Note to candidates: It’s the Hispanic media, stupid!
The U.S. Hispanic media, through which many of the country’s 50 million Latinos get their news, will play an important role in the 2012 presidential election, not only because of its reach but also because of its huge influence on Hispanic voters.
The candidates’ ability to work effectively with the Hispanic media, which tends to take an advocacy approach to news reporting of Hispanic issues such as immigration, will be critical.
“The Hispanic media is more aggressive in getting at the heart of the issue than mainstream media,” said Jerry Gonzalez, executive director of the non-partisan Georgia Association of Latino Elected Officials (GALEO).
As a case in point, in separate interviews today of Mitt Romney and Newt Gingrich for Univision’s Sunday morning newsmagazine Al Punto, anchor Jorge Ramos devoted most of the interview to grilling the candidates on how they would handle the immigration issue.
“The anti-immigration stand is working for the Republican base,” according to Democratic political strategist and political commentator Maria Cardona. “The Hispanic media response to that is by advocating for their community. Many are engaged in public education campaigns to get people to register and vote. Univision and the Hispanic media are advocating for the Hispanic community. They are taking a stand.”

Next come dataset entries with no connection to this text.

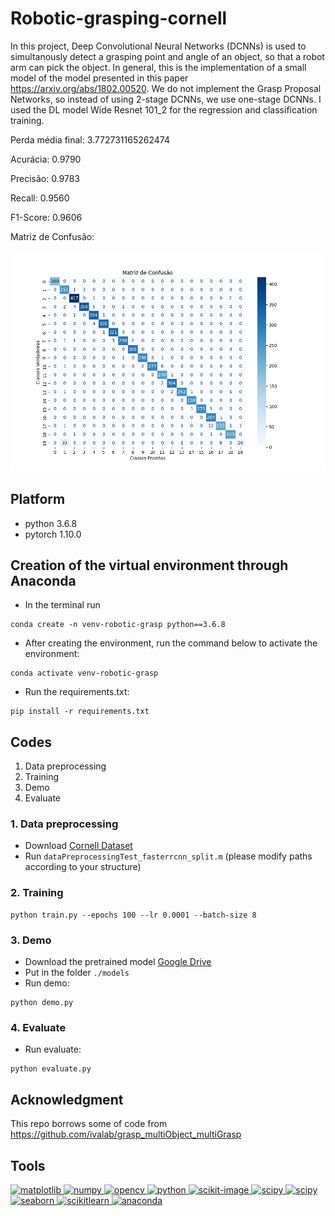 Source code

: # Robotic-grasping-cornell

In this project, Deep Convolutional Neural Networks (DCNNs) is used to simultanously detect a grasping point and angle of an object, so that a robot arm can pick the object. In general, this is the implementation of a small model of the model presented in this paper https://arxiv.org/abs/1802.00520. We do not implement the Grasp Proposal Networks, so instead of using 2-stage DCNNs, we use one-stage DCNNs. I used the DL model Wide Resnet 101_2 for the regression and classification training.

Perda média final: 3.772731165262474

Acurácia: 0.9790

Precisão: 0.9783

Recall: 0.9560

F1-Score: 0.9606

Matriz de Confusão:

![Matriz de Confusão](matriz_de_confusao.png)

## Platform

- python 3.6.8
- pytorch 1.10.0

## Creation of the virtual environment through Anaconda

- In the terminal run

```
conda create -n venv-robotic-grasp python==3.6.8
```

- After creating the environment, run the command below to activate the environment:

```
conda activate venv-robotic-grasp
```

- Run the requirements.txt:

```
pip install -r requirements.txt
```

## Codes

1. Data preprocessing
2. Training
3. Demo
4. Evaluate

### 1. Data preprocessing

- Download [Cornell Dataset](https://www.kaggle.com/datasets/oneoneliu/cornell-grasp)
- Run `dataPreprocessingTest_fasterrcnn_split.m` (please modify paths according to your structure)

### 2. Training

```
python train.py --epochs 100 --lr 0.0001 --batch-size 8
```

### 3. Demo

- Download the pretrained model [Google Drive](https://drive.google.com/file/d/12XA76OHynNH1W4lUxNfWRco1lwwxTX9f/view?usp=drive_link)
- Put in the folder `./models`
- Run demo:

```
python demo.py
```

### 4. Evaluate

- Run evaluate:

```
python evaluate.py
```

## Acknowledgment

This repo borrows some of code from
https://github.com/ivalab/grasp_multiObject_multiGrasp

## Tools

<p align="left"> <a href="https://matplotlib.org/" target="_blank" rel="noreferrer"> <img src="https://upload.wikimedia.org/wikipedia/commons/thumb/0/01/Created_with_Matplotlib-logo.svg/2048px-Created_with_Matplotlib-logo.svg.png" alt="matplotlib" width="40" height="40"/> </a> <a href="https://numpy.org/" target="_blank" rel="noreferrer"> <img src="https://user-images.githubusercontent.com/50221806/86498201-a8bd8680-bd39-11ea-9d08-66b610a8dc01.png" alt="numpy" width="40" height="40"/> </a> <a href="https://opencv.org/" target="_blank" rel="noreferrer"> <img src="https://github.com/opencv/opencv/wiki/logo/OpenCV_logo_no_text.png" alt="opencv" width="40" height="40"/> </a> <a href="https://www.python.org/" target="_blank" rel="noreferrer"> <img src="https://upload.wikimedia.org/wikipedia/commons/thumb/c/c3/Python-logo-notext.svg/1869px-Python-logo-notext.svg.png" alt="python" width="40" height="40"/> </a> <a href="https://scikit-image.org/" target="_blank" rel="noreferrer"> <img src="https://upload.wikimedia.org/wikipedia/commons/3/38/Scikit-image_logo.png" alt="scikit-image" width="40" height="40"/> </a> <a href="https://scipy.org/" target="_blank" rel="noreferrer"> <img src="https://upload.wikimedia.org/wikipedia/commons/thumb/b/b2/SCIPY_2.svg/1200px-SCIPY_2.svg.png" alt="scipy" width="40" height="40"/> </a> <a href="https://pytorch.org/" target="_blank" rel="noreferrer"> <img src="https://upload.wikimedia.org/wikipedia/commons/thumb/1/10/PyTorch_logo_icon.svg/640px-PyTorch_logo_icon.svg.png" alt="scipy" width="35" height="40"/> </a> <a href="https://seaborn.pydata.org/installing.html" target="_blank" rel="noreferrer"> <img src="https://seeklogo.com/images/S/seaborn-logo-244EB2DEC5-seeklogo.com.png" alt="seaborn" width="40" height="40"/> </a> <a href="https://scikit-learn.org/stable/" target="_blank" rel="noreferrer"> <img src="https://upload.wikimedia.org/wikipedia/commons/thumb/0/05/Scikit_learn_logo_small.svg/2560px-Scikit_learn_logo_small.svg.png" alt="scikitlearn" width="75" height="40"/> </a> <a href="https://anaconda.org/anaconda/python" target="_blank" rel="noreferrer"> <img src="https://anaconda.org/static/img/anaconda-symbol.svg" alt="anaconda" width="40" height="40"/> </a> </p>
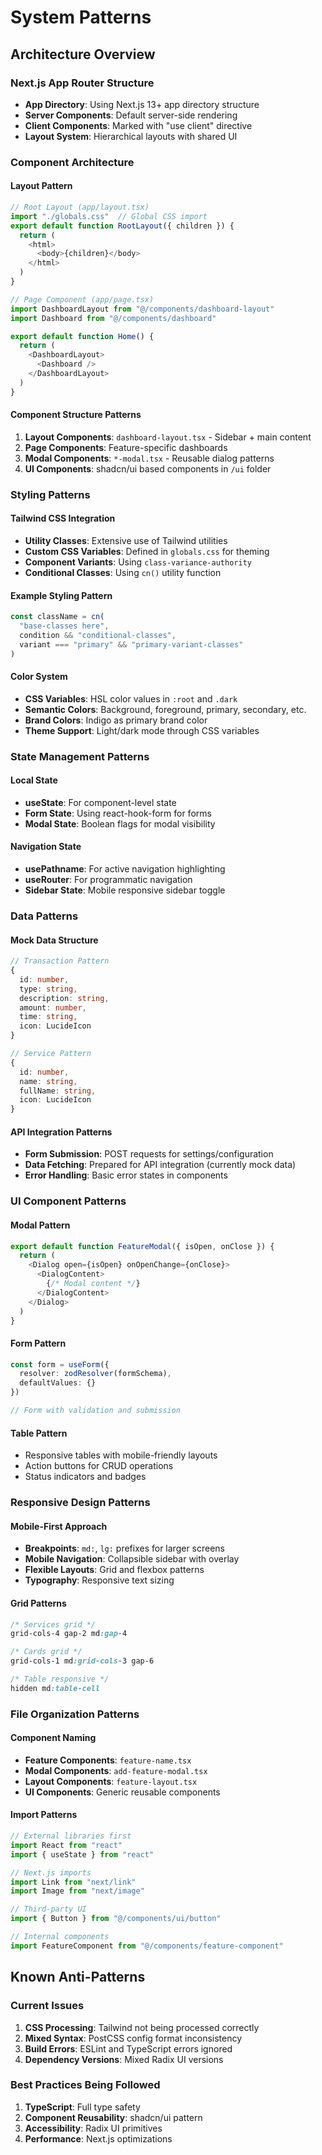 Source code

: # System Patterns

## Architecture Overview

### Next.js App Router Structure
- **App Directory**: Using Next.js 13+ app directory structure
- **Server Components**: Default server-side rendering
- **Client Components**: Marked with "use client" directive
- **Layout System**: Hierarchical layouts with shared UI

### Component Architecture

#### Layout Pattern
```typescript
// Root Layout (app/layout.tsx)
import "./globals.css"  // Global CSS import
export default function RootLayout({ children }) {
  return (
    <html>
      <body>{children}</body>
    </html>
  )
}

// Page Component (app/page.tsx)
import DashboardLayout from "@/components/dashboard-layout"
import Dashboard from "@/components/dashboard"

export default function Home() {
  return (
    <DashboardLayout>
      <Dashboard />
    </DashboardLayout>
  )
}
```

#### Component Structure Patterns
1. **Layout Components**: `dashboard-layout.tsx` - Sidebar + main content
2. **Page Components**: Feature-specific dashboards
3. **Modal Components**: `*-modal.tsx` - Reusable dialog patterns
4. **UI Components**: shadcn/ui based components in `/ui` folder

### Styling Patterns

#### Tailwind CSS Integration
- **Utility Classes**: Extensive use of Tailwind utilities
- **Custom CSS Variables**: Defined in `globals.css` for theming
- **Component Variants**: Using `class-variance-authority`
- **Conditional Classes**: Using `cn()` utility function

#### Example Styling Pattern
```typescript
const className = cn(
  "base-classes here",
  condition && "conditional-classes",
  variant === "primary" && "primary-variant-classes"
)
```

#### Color System
- **CSS Variables**: HSL color values in `:root` and `.dark`
- **Semantic Colors**: Background, foreground, primary, secondary, etc.
- **Brand Colors**: Indigo as primary brand color
- **Theme Support**: Light/dark mode through CSS variables

### State Management Patterns

#### Local State
- **useState**: For component-level state
- **Form State**: Using react-hook-form for forms
- **Modal State**: Boolean flags for modal visibility

#### Navigation State
- **usePathname**: For active navigation highlighting
- **useRouter**: For programmatic navigation
- **Sidebar State**: Mobile responsive sidebar toggle

### Data Patterns

#### Mock Data Structure
```typescript
// Transaction Pattern
{
  id: number,
  type: string,
  description: string,
  amount: number,
  time: string,
  icon: LucideIcon
}

// Service Pattern  
{
  id: number,
  name: string,
  fullName: string,
  icon: LucideIcon
}
```

#### API Integration Patterns
- **Form Submission**: POST requests for settings/configuration
- **Data Fetching**: Prepared for API integration (currently mock data)
- **Error Handling**: Basic error states in components

### UI Component Patterns

#### Modal Pattern
```typescript
export default function FeatureModal({ isOpen, onClose }) {
  return (
    <Dialog open={isOpen} onOpenChange={onClose}>
      <DialogContent>
        {/* Modal content */}
      </DialogContent>
    </Dialog>
  )
}
```

#### Form Pattern
```typescript
const form = useForm({
  resolver: zodResolver(formSchema),
  defaultValues: {}
})

// Form with validation and submission
```

#### Table Pattern
- Responsive tables with mobile-friendly layouts
- Action buttons for CRUD operations
- Status indicators and badges

### Responsive Design Patterns

#### Mobile-First Approach
- **Breakpoints**: `md:`, `lg:` prefixes for larger screens
- **Mobile Navigation**: Collapsible sidebar with overlay
- **Flexible Layouts**: Grid and flexbox patterns
- **Typography**: Responsive text sizing

#### Grid Patterns
```css
/* Services grid */
grid-cols-4 gap-2 md:gap-4

/* Cards grid */  
grid-cols-1 md:grid-cols-3 gap-6

/* Table responsive */
hidden md:table-cell
```

### File Organization Patterns

#### Component Naming
- **Feature Components**: `feature-name.tsx`
- **Modal Components**: `add-feature-modal.tsx`
- **Layout Components**: `feature-layout.tsx`
- **UI Components**: Generic reusable components

#### Import Patterns
```typescript
// External libraries first
import React from "react"
import { useState } from "react"

// Next.js imports
import Link from "next/link"
import Image from "next/image"

// Third-party UI
import { Button } from "@/components/ui/button"

// Internal components
import FeatureComponent from "@/components/feature-component"
```

## Known Anti-Patterns

### Current Issues
1. **CSS Processing**: Tailwind not being processed correctly
2. **Mixed Syntax**: PostCSS config format inconsistency
3. **Build Errors**: ESLint and TypeScript errors ignored
4. **Dependency Versions**: Mixed Radix UI versions

### Best Practices Being Followed
1. **TypeScript**: Full type safety
2. **Component Reusability**: shadcn/ui pattern
3. **Accessibility**: Radix UI primitives
4. **Performance**: Next.js optimizations  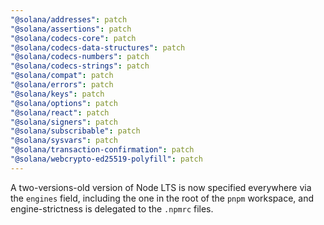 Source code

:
 ```yaml
---
"@solana/addresses": patch
"@solana/assertions": patch
"@solana/codecs-core": patch
"@solana/codecs-data-structures": patch
"@solana/codecs-numbers": patch
"@solana/codecs-strings": patch
"@solana/compat": patch
"@solana/errors": patch
"@solana/keys": patch
"@solana/options": patch
"@solana/react": patch
"@solana/signers": patch
"@solana/subscribable": patch
"@solana/sysvars": patch
"@solana/transaction-confirmation": patch
"@solana/webcrypto-ed25519-polyfill": patch
---
```


A two-versions-old version of Node LTS is now specified everywhere via the `engines` field, including the one in the root of the `pnpm` workspace, and engine-strictness is delegated to the `.npmrc` files.

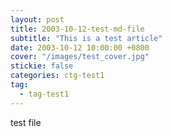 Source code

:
 ```yaml
---
layout: post
title: 2003-10-12-test-md-file
subtitle: "This is a test article"
date: 2003-10-12 10:00:00 +0800
cover: "/images/test_cover.jpg"
stickie: false
categories: ctg-test1
tag:
  - tag-test1
---
```

test file
         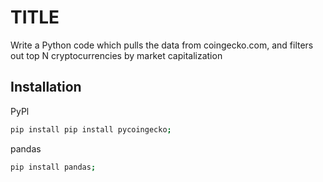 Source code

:# TITLE

Write a Python code which pulls the data from coingecko.com, and filters out top N cryptocurrencies by market capitalization

## Installation
PyPl
``` bash 
pip install pip install pycoingecko;
```
pandas
``` bash 
pip install pandas;
```

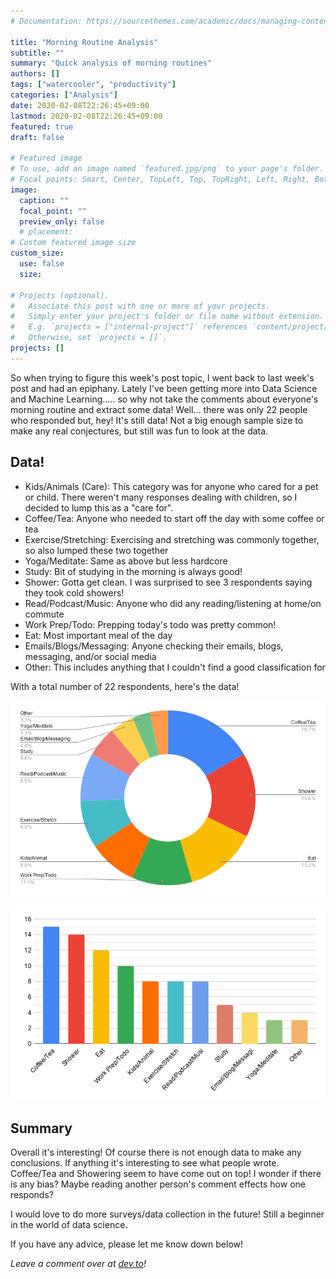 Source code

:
 ```yaml
---
# Documentation: https://sourcethemes.com/academic/docs/managing-content/

title: "Morning Routine Analysis"
subtitle: ""
summary: "Quick analysis of morning routines"
authors: []
tags: ["watercooler", "productivity"]
categories: ["Analysis"]
date: 2020-02-08T22:26:45+09:00
lastmod: 2020-02-08T22:26:45+09:00
featured: true
draft: false

# Featured image
# To use, add an image named `featured.jpg/png` to your page's folder.
# Focal points: Smart, Center, TopLeft, Top, TopRight, Left, Right, BottomLeft, Bottom, BottomRight.
image:
  caption: ""
  focal_point: ""
  preview_only: false
  # placement:
# Custom featured image size
custom_size:
  use: false
  size: 

# Projects (optional).
#   Associate this post with one or more of your projects.
#   Simply enter your project's folder or file name without extension.
#   E.g. `projects = ["internal-project"]` references `content/project/deep-learning/index.md`.
#   Otherwise, set `projects = []`.
projects: []
---
```

So when trying to figure this week's post topic, I went back to last week's post and had an epiphany. Lately I've been getting more into Data Science and Machine Learning..... so why not take the comments about everyone's morning routine and extract some data! Well... there was only 22 people who responded but, hey! It's still data! Not a big enough sample size to make any real conjectures, but still was fun to look at the data.

## Data! 
- Kids/Animals (Care): This category was for anyone who cared for a pet or child. There weren't many responses dealing with children, so I decided to lump this as a "care for".
- Coffee/Tea: Anyone who needed to start off the day with some coffee or tea
- Exercise/Stretching: Exercising and stretching was commonly together, so also lumped these two together
- Yoga/Meditate: Same as above but less hardcore
- Study: Bit of studying in the morning is always good!
- Shower: Gotta get clean. I was surprised to see 3 respondents saying they took cold showers!
- Read/Podcast/Music: Anyone who did any reading/listening at home/on commute
- Work Prep/Todo: Prepping today's todo was pretty common!
- Eat: Most important meal of the day
- Emails/Blogs/Messaging: Anyone checking their emails, blogs, messaging, and/or social media
- Other: This includes anything that I couldn't find a good classification for

With a total number of 22 respondents, here's the data!

![Pie Chart](./piechart.png)

![Bar Chart](./barchart.png)

## Summary

Overall it's interesting! Of course there is not enough data to make any conclusions. If anything it's interesting to see what people wrote. Coffee/Tea and Showering seem to have come out on top! I wonder if there is any bias? Maybe reading another person's comment effects how one responds?

I would love to do more surveys/data collection in the future! Still a beginner in the world of data science.

If you have any advice, please let me know down below!

*Leave a comment over at [dev.to](https://dev.to/tylerwel/)!*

According to Gonzalez and Cardona, the key issue that Hispanic voters and the Hispanic media are focusing on is comprehensive immigration reform.
“Polls show that, while for Hispanics jobs and the economy is the number one issue, just like it is for the general population, immigration is a filter issue,” said Cardona.
With more than 10 million Hispanics expected to vote in 2012, the Hispanic vote is going to be a key deciding factor, if not the deciding factor, in the presidential election, according to Cardona.
Indicative of the growing impact of the Hispanic community, on Jan. 23 FOX International Channels announced it will launch a new Hispanic channel in the fall of 2012. According to Fox News, MundoFOX “will aim to bring a similar sensibility as the Fox Network to Latino audiences.”
Among all the U.S Hispanic media, Univision, which maintains a declared pro-immigration stand, is the largest and most trusted news outlet. It competes with the three major English-language broadcast networks (ABC, CBS and NBC) and in 2011 was the only network among the top five to see an increase in audience (6 percent), according to a PEW report on Hispanic media.
The New Yorker, which on Jan. 9 ran an extensive story on a controversy involving Univision news and Florida’s junior senator Marco Rubio (Rep.), said that “according to Univision’s news president, Isaac Lee, the network is openly committed to ‘pro-Hispanic’ immigration reform, and it has a particular slant on the news: a dog biting any man is not a story, but a dog biting a Hispanic man is.”
Univision’s hugely popular anchor Jorge Ramos, author of A Country for All: An Immigrant Manifesto, is a frequent commentator on the issue of immigration in the media and on Twitter to more than 277,000 followers. First word on Ramos’ Twitter profile: inmigrante (immigrant).
As he said in a Jan. 18, 2012, editorial in La Opinion, the nation’s oldest Hispanic newspaper, “For us Latinos, immigration is not an abstract question. We all know, live and interact daily with undocumented immigrants. They are our friends, our neighbors and our co-workers; they are our uncles and partners, they go to school with our children. We love them and they love us. That’s why attacking them is tantamount to attacking us.”
“Hispanics came out in droves for the last presidential campaign. It will not be different this year,” Cardona predicted. In the 2008 presidential election, Barack Obama received 67 percent of the Hispanic vote while John McCain received 31 percent. She noted that since 2004, no Republican candidate can win the presidency with less than 40 percent of the Hispanic vote. “Today, Romney gets 25 percent and Gingrich 22 percent.”
With so much weight in the hands of a segment of the population, the candidates started their outreach early, hiring national Hispanic outreach experts and airing TV commercials in Spanish. The Romney and Gingrich campaigns are airing commercials in Spanish in Florida in anticipation of that state’s Jan. 31 Republican primary.
But, given the scrutiny by Hispanic media of the candidates’ stand on the immigration issue, it will take more than in-language ads to sway Latino voters. This may explain why, on Jan. 27, Romney issued a press release announcing the formation of his Hispanic steering committee.
“Ads in Spanish are one thing, but the Hispanic community is much more savvy and pays attention to the nuances,” said Gonzalez, whose organization is working to register 80 thousand in Hispanics in Georgia so they can vote in a state that has open primaries.
“Immigration is an issue of respect,” said Gonzalez. How a candidate talks about comprehensive immigration reform “says a lot about how respectful they may be to the Hispanic community.”